I have a zip-file that I would like to unzip on Ubuntu with the correct filenames (they contain æ,ø,å).
What I have tried:
Everything works as expected and filenames are correct.
unzip file.zip
The characters æ,ø and å are missing from the filenames, where 'æ' has been replaces with 'C'.
I attempt to detect the encoding of the zip-file, but it doesn't seem to tell me anything.
file file.zip
I attempt to unpack the file using various encodings that are often used for æ,ø,å-containing texts.
unzip -O UTF-8 file.zip
unzip -O ISO-8859-1 file.zip
unzip -O windows-1257 file.zip
None work...
It is suggested that 7zip may fix the problem, but no..
7z x file.zip
It is suggested that I change the ubuntu language settings and then try again.
saveLang=$LANG
export LANG=da_DK
7z x file.zip
export LANG=$saveLang
This also does not work.
The unzip works correctly if I use Python3 for the purpose, but there must be an easier way?
import zipfile
with zipfile.ZipFile('file.zip', "r") as z:
z.extractall("/home/xxxx/")
I am considering finding a list of "ALL" encodings, and then just extracting the filenames and going through them manually.

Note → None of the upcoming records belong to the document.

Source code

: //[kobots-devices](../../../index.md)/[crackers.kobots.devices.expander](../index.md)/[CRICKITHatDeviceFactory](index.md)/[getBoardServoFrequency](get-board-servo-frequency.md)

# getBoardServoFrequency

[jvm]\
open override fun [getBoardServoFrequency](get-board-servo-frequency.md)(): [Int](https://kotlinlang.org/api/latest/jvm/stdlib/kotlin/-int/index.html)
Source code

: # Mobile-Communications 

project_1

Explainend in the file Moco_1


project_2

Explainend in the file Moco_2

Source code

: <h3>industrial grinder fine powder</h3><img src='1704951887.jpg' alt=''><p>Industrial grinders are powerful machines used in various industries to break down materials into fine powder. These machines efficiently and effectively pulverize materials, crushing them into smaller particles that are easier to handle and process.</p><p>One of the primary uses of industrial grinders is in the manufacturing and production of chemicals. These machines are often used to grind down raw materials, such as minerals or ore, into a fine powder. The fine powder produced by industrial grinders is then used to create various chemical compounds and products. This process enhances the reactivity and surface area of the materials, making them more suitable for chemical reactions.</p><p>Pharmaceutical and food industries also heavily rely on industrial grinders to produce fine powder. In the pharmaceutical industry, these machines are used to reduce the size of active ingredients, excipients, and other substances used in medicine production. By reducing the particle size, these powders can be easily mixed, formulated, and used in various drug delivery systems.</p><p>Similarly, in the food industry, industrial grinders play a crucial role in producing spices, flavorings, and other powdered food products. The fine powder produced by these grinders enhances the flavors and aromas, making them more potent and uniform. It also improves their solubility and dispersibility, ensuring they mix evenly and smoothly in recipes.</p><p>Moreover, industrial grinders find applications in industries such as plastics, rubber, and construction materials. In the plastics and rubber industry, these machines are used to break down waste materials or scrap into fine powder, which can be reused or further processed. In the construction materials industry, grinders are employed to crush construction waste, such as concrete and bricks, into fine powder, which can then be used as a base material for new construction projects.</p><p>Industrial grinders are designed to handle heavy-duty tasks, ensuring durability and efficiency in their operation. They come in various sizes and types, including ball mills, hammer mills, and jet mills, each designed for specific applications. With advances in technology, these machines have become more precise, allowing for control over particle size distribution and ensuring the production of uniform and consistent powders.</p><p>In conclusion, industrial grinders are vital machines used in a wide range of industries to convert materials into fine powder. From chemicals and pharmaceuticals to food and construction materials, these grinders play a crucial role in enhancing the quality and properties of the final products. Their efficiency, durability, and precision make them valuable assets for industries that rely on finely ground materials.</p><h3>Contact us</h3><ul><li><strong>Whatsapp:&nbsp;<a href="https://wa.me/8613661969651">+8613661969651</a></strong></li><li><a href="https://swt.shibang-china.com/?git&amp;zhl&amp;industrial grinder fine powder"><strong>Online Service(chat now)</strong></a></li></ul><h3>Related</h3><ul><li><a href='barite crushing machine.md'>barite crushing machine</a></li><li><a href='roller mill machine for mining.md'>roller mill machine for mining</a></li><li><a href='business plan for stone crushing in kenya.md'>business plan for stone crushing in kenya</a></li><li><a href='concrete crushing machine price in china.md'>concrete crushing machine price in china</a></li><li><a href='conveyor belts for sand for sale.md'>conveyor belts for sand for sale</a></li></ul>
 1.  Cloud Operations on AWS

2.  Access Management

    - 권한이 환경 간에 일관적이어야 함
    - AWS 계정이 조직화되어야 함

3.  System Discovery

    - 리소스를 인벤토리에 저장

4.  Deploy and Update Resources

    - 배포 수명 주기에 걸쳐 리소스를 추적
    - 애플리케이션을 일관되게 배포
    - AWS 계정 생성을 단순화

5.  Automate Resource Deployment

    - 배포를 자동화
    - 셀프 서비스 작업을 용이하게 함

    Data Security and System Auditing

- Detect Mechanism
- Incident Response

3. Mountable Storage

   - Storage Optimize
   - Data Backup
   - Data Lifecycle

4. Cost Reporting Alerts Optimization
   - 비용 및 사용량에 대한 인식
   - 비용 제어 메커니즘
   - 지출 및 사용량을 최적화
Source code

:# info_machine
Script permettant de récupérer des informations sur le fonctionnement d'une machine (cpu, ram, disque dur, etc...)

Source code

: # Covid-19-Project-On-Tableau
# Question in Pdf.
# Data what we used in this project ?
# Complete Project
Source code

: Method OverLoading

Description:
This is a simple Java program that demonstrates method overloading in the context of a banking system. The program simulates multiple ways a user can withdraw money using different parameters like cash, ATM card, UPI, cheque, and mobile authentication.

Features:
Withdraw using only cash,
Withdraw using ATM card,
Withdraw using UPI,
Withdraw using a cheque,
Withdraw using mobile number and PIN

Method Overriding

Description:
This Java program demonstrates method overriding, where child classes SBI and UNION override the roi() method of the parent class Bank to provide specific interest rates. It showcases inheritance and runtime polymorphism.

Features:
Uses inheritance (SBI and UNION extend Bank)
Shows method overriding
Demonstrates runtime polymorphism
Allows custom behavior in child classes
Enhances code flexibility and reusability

Something along the line of this...
while read p; do
echo "$p"
unzip -j -O $p file.zip
done <encodings.txt
Windows and Python3 seems to have some MAGIC under the hood that I cannot replicate. Do you guys have any suggestions to what this "MAGIC" is?
The key piece of information you provided was that unrar
on windows was able to create the filenames correctly. So unless unrar
is doing some encoding detection under the hood, that meant that there is a good chance that the encoding used in the zip files matches the default codepage used on your Windows setup.
Using chcp
on Windows you see that your codepage is
Active code page: 850
It's then a simple matter of telling unzip
that the encoding used in the zip file is CP850
unzip -O CP850 file.zip